- SOURCE RECORDS -
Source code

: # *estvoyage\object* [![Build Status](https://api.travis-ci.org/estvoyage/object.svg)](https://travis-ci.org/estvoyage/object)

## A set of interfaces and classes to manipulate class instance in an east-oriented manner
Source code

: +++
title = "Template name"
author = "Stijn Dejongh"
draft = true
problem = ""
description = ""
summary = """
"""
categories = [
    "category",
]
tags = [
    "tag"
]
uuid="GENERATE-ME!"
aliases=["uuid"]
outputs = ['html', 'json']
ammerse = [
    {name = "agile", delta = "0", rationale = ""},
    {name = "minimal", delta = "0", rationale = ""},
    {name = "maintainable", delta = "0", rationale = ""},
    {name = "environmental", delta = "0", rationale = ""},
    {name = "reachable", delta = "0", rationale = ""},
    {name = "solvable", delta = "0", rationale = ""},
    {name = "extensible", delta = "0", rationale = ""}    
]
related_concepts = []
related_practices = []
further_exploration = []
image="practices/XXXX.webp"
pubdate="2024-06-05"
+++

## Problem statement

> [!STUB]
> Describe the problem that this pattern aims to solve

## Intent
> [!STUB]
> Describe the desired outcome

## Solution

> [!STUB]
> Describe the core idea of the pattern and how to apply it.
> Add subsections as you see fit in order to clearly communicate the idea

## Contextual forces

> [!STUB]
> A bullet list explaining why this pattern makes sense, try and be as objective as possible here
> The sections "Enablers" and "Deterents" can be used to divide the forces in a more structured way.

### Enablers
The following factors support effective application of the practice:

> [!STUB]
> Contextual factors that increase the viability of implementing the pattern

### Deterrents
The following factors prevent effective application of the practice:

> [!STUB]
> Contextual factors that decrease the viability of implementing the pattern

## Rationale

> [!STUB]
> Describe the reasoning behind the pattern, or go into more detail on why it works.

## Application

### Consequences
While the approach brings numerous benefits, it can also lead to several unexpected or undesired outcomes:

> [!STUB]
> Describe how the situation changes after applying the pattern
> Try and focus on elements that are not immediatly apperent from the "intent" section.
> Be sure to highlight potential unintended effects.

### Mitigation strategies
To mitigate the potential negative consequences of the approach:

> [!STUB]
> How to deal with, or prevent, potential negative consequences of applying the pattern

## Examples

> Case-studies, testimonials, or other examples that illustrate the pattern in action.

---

- WORK REQUEST -
Give back the whole listing, word for word.

- RESULT OF THE TASK -
Source code

: # *estvoyage\object* [![Build Status](https://api.travis-ci.org/estvoyage/object.svg)](https://travis-ci.org/estvoyage/object)

## A set of interfaces and classes to manipulate class instance in an east-oriented manner
Source code

: +++
title = "Template name"
author = "Stijn Dejongh"
draft = true
problem = ""
description = ""
summary = """
"""
categories = [
    "category",
]
tags = [
    "tag"
]
uuid="GENERATE-ME!"
aliases=["uuid"]
outputs = ['html', 'json']
ammerse = [
    {name = "agile", delta = "0", rationale = ""},
    {name = "minimal", delta = "0", rationale = ""},
    {name = "maintainable", delta = "0", rationale = ""},
    {name = "environmental", delta = "0", rationale = ""},
    {name = "reachable", delta = "0", rationale = ""},
    {name = "solvable", delta = "0", rationale = ""},
    {name = "extensible", delta = "0", rationale = ""}    
]
related_concepts = []
related_practices = []
further_exploration = []
image="practices/XXXX.webp"
pubdate="2024-06-05"
+++

## Problem statement

> [!STUB]
> Describe the problem that this pattern aims to solve

## Intent
> [!STUB]
> Describe the desired outcome

## Solution

> [!STUB]
> Describe the core idea of the pattern and how to apply it.
> Add subsections as you see fit in order to clearly communicate the idea

## Contextual forces

> [!STUB]
> A bullet list explaining why this pattern makes sense, try and be as objective as possible here
> The sections "Enablers" and "Deterents" can be used to divide the forces in a more structured way.

### Enablers
The following factors support effective application of the practice:

> [!STUB]
> Contextual factors that increase the viability of implementing the pattern

### Deterrents
The following factors prevent effective application of the practice:

> [!STUB]
> Contextual factors that decrease the viability of implementing the pattern

## Rationale

> [!STUB]
> Describe the reasoning behind the pattern, or go into more detail on why it works.

## Application

### Consequences
While the approach brings numerous benefits, it can also lead to several unexpected or undesired outcomes:

> [!STUB]
> Describe how the situation changes after applying the pattern
> Try and focus on elements that are not immediatly apperent from the "intent" section.
> Be sure to highlight potential unintended effects.

### Mitigation strategies
To mitigate the potential negative consequences of the approach:

> [!STUB]
> How to deal with, or prevent, potential negative consequences of applying the pattern

## Examples

> Case-studies, testimonials, or other examples that illustrate the pattern in action.

---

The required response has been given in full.